The UAE has consistently topped the rankings of generous donor aid. In 2017, the UAE was the world’s largest donor of official development aid, relative to its national income when the country spent 1.31 per cent of its gross national income (GNI) on foreign developmental aid. This was stated in a report from the Organisation for Economic Co-operation and Development. Ranked second and third by OECD were Sweden and Luxembourg. They gave 1.01 and 1 per cent of their GNI respectively.
Whether it is providing emergency food supplies in conflict areas or the construction of homes in Mali; funding efforts to fight a cholera epidemic afflicting children in Yemen or the contribution to education and social support of the 5.5 million people across camps in Jordan, Lebanon, Syria and in occupied Palestine; the UAE has led the way to a more peaceable and sustainable world.
And these crucial disbursements were made to where need was most dire – to 42 countries, primarily in Asia and Africa.
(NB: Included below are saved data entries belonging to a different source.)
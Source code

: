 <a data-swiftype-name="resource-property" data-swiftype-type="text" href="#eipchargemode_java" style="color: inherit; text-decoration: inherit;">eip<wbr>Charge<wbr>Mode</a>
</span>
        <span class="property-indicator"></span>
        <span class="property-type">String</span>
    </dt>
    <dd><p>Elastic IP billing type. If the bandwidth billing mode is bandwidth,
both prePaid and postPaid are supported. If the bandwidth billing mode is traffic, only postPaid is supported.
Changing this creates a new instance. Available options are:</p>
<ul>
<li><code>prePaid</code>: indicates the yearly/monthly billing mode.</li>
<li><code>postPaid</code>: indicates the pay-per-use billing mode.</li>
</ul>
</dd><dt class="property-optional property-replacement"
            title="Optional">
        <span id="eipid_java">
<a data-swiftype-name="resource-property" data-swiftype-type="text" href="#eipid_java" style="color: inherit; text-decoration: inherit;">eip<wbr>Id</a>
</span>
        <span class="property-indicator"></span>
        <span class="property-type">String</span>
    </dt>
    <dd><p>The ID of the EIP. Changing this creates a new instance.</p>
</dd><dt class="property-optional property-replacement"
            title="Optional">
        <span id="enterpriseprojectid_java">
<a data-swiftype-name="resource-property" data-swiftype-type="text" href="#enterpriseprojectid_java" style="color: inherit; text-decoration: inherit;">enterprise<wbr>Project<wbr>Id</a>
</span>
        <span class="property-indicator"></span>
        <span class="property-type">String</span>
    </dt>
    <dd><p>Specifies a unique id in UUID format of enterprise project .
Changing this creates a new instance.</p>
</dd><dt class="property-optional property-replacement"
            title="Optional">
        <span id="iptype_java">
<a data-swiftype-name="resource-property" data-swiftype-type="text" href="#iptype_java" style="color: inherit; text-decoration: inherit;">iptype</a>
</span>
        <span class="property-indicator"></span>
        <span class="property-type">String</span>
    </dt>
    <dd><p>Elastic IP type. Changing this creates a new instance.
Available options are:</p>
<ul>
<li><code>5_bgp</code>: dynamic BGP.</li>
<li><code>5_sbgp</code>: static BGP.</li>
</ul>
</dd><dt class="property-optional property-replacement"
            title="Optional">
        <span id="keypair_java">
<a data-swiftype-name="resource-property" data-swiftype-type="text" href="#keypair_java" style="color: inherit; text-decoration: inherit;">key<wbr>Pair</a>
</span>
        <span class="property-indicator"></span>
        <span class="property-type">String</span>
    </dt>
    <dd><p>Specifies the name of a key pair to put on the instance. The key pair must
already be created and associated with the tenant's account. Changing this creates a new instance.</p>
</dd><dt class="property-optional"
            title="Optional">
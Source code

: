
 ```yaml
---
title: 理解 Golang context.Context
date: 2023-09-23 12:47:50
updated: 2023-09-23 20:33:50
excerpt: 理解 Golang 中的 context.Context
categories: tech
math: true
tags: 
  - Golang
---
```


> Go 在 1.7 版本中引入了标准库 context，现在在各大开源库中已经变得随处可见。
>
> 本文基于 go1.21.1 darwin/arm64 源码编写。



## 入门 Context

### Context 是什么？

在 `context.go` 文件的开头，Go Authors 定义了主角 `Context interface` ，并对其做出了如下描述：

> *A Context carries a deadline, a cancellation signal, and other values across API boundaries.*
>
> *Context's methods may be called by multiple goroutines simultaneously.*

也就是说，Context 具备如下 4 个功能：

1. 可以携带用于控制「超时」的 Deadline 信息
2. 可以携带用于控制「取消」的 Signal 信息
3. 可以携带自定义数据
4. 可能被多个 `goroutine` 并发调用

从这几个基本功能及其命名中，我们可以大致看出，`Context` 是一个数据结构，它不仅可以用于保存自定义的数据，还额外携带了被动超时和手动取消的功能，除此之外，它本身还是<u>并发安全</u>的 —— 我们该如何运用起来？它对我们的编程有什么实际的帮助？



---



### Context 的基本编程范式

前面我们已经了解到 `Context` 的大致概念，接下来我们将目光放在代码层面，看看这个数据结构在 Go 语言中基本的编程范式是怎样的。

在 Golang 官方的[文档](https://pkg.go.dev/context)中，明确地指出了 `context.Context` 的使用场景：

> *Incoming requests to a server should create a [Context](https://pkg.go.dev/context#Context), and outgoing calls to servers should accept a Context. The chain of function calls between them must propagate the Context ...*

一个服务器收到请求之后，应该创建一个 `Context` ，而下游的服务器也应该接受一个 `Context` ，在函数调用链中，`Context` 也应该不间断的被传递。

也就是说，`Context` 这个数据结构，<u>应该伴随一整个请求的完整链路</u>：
For every resident and citizen of the UAE, it is a matter of pride that the amount the country has given is well above what the United Nations recommends. For the sixth consecutive year, the UAE’s total international aid surpassed the 0.7 per cent of GNI, the UN recommendation for donor countries. The Dh28.62 billion figure amounts to 0.93 per cent of the UAE’s gross national income of 2018.
When last year, the UAE rightfully staked claim to similar achievements, Sheikh Mohammed bin Rashid, Vice President and Ruler of Dubai, had tweeted: “We share our good fortune with all humanity”. It was then the fifth consecutive time the UAE had been named the world’s largest official development aid donor relative to national income – giving Dh19.3bn to 147 countries in 2017.
Notably, the increase every year in the amount the UAE donates shows a determination to widen the scope of welfare. The commitment to give more and help as many people as possible is aligned with the country’s core values: a broad generosity, the desire to ease suffering and help rehabilitate people from living in conditions that they had no control in creating. Indeed these core values form the foundations of this country.
There are a range of worthy causes and projects highlighted in the aid report by the Ministry of Foreign Affairs and International Cooperation: women’s empowerment in Afghanistan and humanitarian assistance in Sudan, Palestine and Yemen, and providing clean and renewable energy sources.
The UAE’s Abu Dhabi Fund for Development yesterday announced $300m in aid for Jordan, a prominent recipient of investment and foreign assistance.
At the heart of these endeavours is the UAE’s will to support 17 key sustainability goals laid down by the UN. These extend from eradicating poverty and hunger to reducing inequalities and providing clean water and sanitation. As Reem Al Hashimy, Minister of State for International Co-operation said: “Giving and mutual co-operation is our instrument to making a better world.”
Time and again, we have seen the country increase its commitment to humanitarian efforts. By leading the way in philanthropic efforts, the UAE has shown how nations should be driven by a moral duty to help where they can. It is this spirit, after all, that makes a difference to millions of lives.